I’m trying to find the ring homomorphisms from $\mathbb{Z}_n$ to $\mathbb{Z}_m$.

What I think is the answer is two cases:

1) If $m \gt n$ there is no ring homomorphism.

2) Otherwise, the homomorphism sends each element $x$ in $\mathbb{Z}_n$ to $(x \bmod m)$ in $\mathbb{Z}_m$.

Is this correct?

EDIT:
Part of the ring homomorphism definition is that 1 is sent to 1

#### Solutions Collecting From Web of "Ring homomorphisms from $\mathbb{Z}_n$ to $\mathbb{Z}_m$"

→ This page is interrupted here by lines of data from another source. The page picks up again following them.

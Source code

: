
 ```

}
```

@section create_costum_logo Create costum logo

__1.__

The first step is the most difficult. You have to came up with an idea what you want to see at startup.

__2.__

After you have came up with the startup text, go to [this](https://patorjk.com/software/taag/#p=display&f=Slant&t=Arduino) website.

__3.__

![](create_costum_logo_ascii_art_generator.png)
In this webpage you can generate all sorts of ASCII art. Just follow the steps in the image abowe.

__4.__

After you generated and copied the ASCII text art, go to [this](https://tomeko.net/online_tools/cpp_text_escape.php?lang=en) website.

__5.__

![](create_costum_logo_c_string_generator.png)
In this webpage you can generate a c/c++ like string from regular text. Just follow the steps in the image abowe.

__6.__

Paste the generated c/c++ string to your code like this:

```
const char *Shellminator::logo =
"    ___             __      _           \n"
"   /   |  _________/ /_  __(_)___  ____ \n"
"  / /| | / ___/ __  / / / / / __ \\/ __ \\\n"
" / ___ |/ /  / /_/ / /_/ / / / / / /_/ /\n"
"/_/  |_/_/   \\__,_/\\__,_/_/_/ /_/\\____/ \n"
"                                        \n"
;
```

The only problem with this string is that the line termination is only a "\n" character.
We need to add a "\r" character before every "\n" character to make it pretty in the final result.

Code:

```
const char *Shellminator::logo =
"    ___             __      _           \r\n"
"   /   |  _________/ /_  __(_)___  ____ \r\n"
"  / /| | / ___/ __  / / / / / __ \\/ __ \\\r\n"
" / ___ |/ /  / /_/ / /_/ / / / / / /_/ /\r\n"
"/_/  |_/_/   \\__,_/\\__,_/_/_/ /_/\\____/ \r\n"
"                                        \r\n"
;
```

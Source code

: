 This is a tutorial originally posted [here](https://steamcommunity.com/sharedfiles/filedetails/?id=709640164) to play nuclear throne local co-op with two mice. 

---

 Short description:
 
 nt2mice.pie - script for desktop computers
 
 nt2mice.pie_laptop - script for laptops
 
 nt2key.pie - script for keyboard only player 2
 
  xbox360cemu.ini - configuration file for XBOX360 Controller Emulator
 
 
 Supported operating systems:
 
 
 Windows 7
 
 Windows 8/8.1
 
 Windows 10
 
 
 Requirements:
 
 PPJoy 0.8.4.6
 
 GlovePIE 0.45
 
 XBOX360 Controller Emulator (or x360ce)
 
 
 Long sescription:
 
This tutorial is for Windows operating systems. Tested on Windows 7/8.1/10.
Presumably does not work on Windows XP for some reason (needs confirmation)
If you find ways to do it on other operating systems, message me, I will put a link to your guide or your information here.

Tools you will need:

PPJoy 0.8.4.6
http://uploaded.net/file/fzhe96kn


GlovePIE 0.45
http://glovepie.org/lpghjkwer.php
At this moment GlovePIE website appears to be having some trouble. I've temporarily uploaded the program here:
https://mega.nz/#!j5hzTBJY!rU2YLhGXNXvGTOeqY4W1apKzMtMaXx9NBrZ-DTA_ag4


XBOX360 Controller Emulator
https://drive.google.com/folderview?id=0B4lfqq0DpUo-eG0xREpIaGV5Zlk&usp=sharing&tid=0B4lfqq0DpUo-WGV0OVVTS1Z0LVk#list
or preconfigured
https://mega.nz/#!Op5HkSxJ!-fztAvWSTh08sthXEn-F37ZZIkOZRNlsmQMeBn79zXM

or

There exists a ring homomorphism from $\mathbb{Z}_n$ to $\mathbb{Z}_m$ if and only if $m$ divides $n$.

If $m$ divides $n$, let define: $$\Phi:\left\{\begin{array}{ccc} \mathbb{Z}_n & \to & \mathbb{Z}_m\\ x\bmod n & \mapsto & x\bmod m \end{array}\right..$$
$\Phi$ is a well defined ring homomorphism.

Assume there exists $\Phi$ a ring homomorphism from $\mathbb{Z}_n$ to $\mathbb{Z}_m$, then one has : $$\Phi(0\bmod n)=\Phi(n\bmod n)=n\Phi(1\bmod n)=n\bmod m.$$
Since $\Phi(0\bmod n)=0\bmod m$, one has $n\bmod m=0$ and $m$ divides $n$.